*** Supplied data

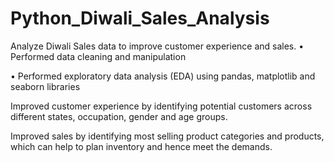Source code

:# Python_Diwali_Sales_Analysis
Analyze Diwali Sales data to improve customer experience and sales.
• Performed data cleaning and manipulation

• Performed exploratory data analysis (EDA) using pandas, matplotlib and seaborn libraries

Improved customer experience by identifying potential customers across different states, occupation, gender and age groups.

Improved sales by identifying most selling product categories and products, which can help to plan inventory and hence meet the demands.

******

Try it. Leave out the pictures, then give all the records again exactly.

Response.
Source code

:# Python_Diwali_Sales_Analysis
Analyze Diwali Sales data to improve customer experience and sales.
• Performed data cleaning and manipulation

• Performed exploratory data analysis (EDA) using pandas, matplotlib and seaborn libraries

Improved customer experience by identifying potential customers across different states, occupation, gender and age groups.

Improved sales by identifying most selling product categories and products, which can help to plan inventory and hence meet the demands.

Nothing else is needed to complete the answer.